Они назначались на командно-начальствующие должности в восточные подразделения Вермахта, сформированные за предыдущие месяцы из советских военнопленных для охраны войскового тыла и борьбы с партизанамиii, а также использовавшиеся в боях с частями Красной армии. На парижском Восточном вокзале добровольцев провожали сотни соотечественниковiii. Многие участники Белого движения, находившиеся в оккупированной Европе, восприняли эту новость с одобрением, тем более что в Сербии продолжалась драматическая эпопея Русской Охранной Группы (Русского Корпуса) генерал-майора Бориса Штейфона, пополнявшейся эмигрантами не только из бывшей Королевской Югославии, но и Болгарииiv. «Известие о том, что русские офицеры допущены к действенной борьбе с большевизмом, меня чрезвычайно обрадовало»v, — писал в июне 1942 года генерал от кавалерии Петр Краснов на страницах «Парижского Вестника». Тем самым в ожесточенную борьбу Германии и Советского Союза привносился элемент гражданской войны, неизбывной с осени 1917 года и не закончившейся с отступлением Белых армий за пределы родины в 1919—1922 гг., о чем свидетельствуют публикуемые источники.
Машинописная копия первого письма из коллекции начальника РОВС, Генерального штаба генерал-лейтенанта Алексея Архангельского, хранящейся в Бахметьевском архиве Колумбийского университета (Columbia University Libraries, Rare book and Manuscript Library, Bakhmeteff Archive), была снята для оповещения чинов Союза с рукописного оригинала, принадлежавшего перу подполковника артиллерии Русской армии Проскуро-Сущинскогоvi. История его службы в Вермахте и демобилизации требует дальнейшего изучения.
Копия письма Г[осподина]на ПРОСКУРО-СУЩИНСКОГО.

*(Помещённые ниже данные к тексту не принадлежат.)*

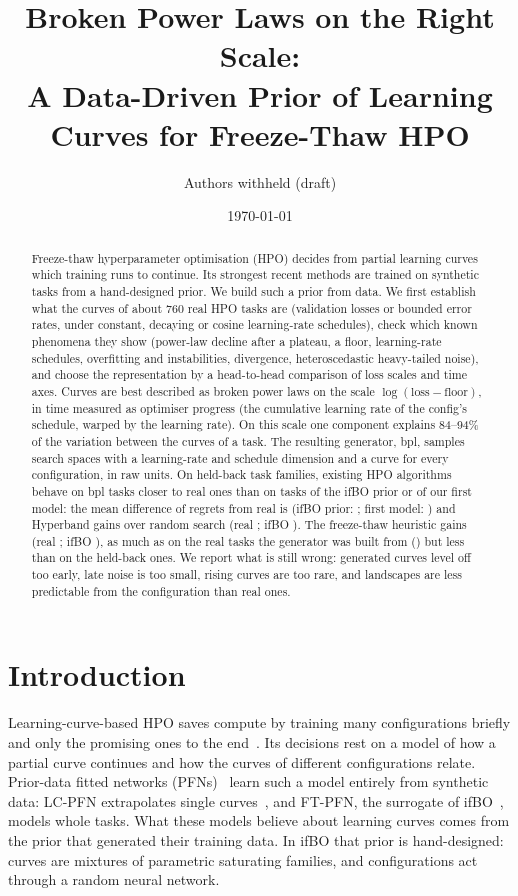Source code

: \documentclass[10pt]{article}
\title{Broken Power Laws on the Right Scale:\\A Data-Driven Prior of Learning Curves for Freeze-Thaw HPO}
\author{Authors withheld (draft)}
\date{\today}
\newcommand{\bpl}{\textsf{bpl}}
\begin{document}
\maketitle

\begin{abstract}
Freeze-thaw hyperparameter optimisation (HPO) decides from partial learning curves which training runs to
continue. Its strongest recent methods are trained on synthetic tasks from a hand-designed prior. We build such a
prior from data. We first establish what the curves of about 760 real HPO tasks are (validation losses or bounded
error rates, under constant, decaying or cosine learning-rate schedules), check which known phenomena they show
(power-law decline after a plateau, a floor, learning-rate schedules, overfitting and instabilities, divergence,
heteroscedastic heavy-tailed noise), and choose the representation by a head-to-head comparison of loss scales and
time axes. Curves are best described as broken power laws on the scale $\log(\text{loss} - \text{floor})$, in
time measured as optimiser progress (the cumulative learning rate of the config's schedule, warped by the learning
rate). On this scale one component explains 84--94\% of the variation between the curves of a task. The resulting
generator, \bpl{}, samples search spaces with a learning-rate and schedule dimension and a curve for every
configuration, in raw units. On held-back task families, existing HPO algorithms behave on \bpl{} tasks closer to real ones than on tasks of the
ifBO prior or of our first model: the mean difference of regrets from real is \bplMAE{} (ifBO prior: \ifboMAE{};
first model: \swtMAE{}) and Hyperband gains \bplHB{} over random search (real \realHB{}; ifBO \ifboHB{}). The
freeze-thaw heuristic gains \bplFT{} (real \realFT{}; ifBO \ifboFT{}), as much as on the real tasks the generator
was built from (\fitFT{}) but less than on the held-back ones. We report what is still wrong: generated curves level off too early, late noise is too small, rising
curves are too rare, and landscapes are less predictable from the configuration than real ones.
\end{abstract}

\section{Introduction}

Learning-curve-based HPO saves compute by training many configurations briefly and only the promising ones to
the end~\cite{swersky2014freeze,li2018hyperband,wistuba2022supervising}. Its decisions rest on a model of how a
partial curve continues and how the curves of different configurations relate. Prior-data fitted networks
(PFNs)~\cite{muller2022transformers} learn such a model entirely from synthetic data: LC-PFN extrapolates single
curves~\cite{adriaensen2023efficient}, and FT-PFN, the surrogate of ifBO~\cite{rakotoarison2024incontext}, models
whole tasks. What these models believe about learning curves comes from the prior that generated their training
data. In ifBO that prior is hand-designed: curves are mixtures of parametric saturating families, and
configurations act through a random neural network.
\end{document}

14-го июня [1942]. Воскресенье.
Вот я приехал на место службыvii и сразу же попал в боевую обстановку. Живем в избе, позиция большевиков находится в двух километрах, часто строчит пулемет и под вечер летают советчики. Сейчас занимаем позицию в вершине мешка, направление на Волхов, с севера, востока и юга — красные, только на запад дорога в наших руках. Сплошных окопов нет, а стоим, так сказать, гарнизонами и выставляем караулы. В такой обстановке спим, не раздеваясь, с автоматами на 71 патронviii — лежит рядом, как милая женщина. Пулеметы находятся на крыше нашей избы. Сегодня отдыхаем, но была уже перестрелка. В пятницу двадцать человек под командой лейтенанта ПОЛУНИНАix (он уехал из Парижа 17-го мая со 2-ой группой) пошли в разведку. Через несколько часов прибежало назад 12 человек и доложили, что, выйдя из окопов, они пошли лесом и наткнулись на хорошо замаскированный бункер, их подпустили на 50 шагов и открыли пулеметный и орудийный огонь. Передние упали, и им с трудом удалось вынести только двух тяжело раненных (их сейчас же в авионеx отправили в госпиталь).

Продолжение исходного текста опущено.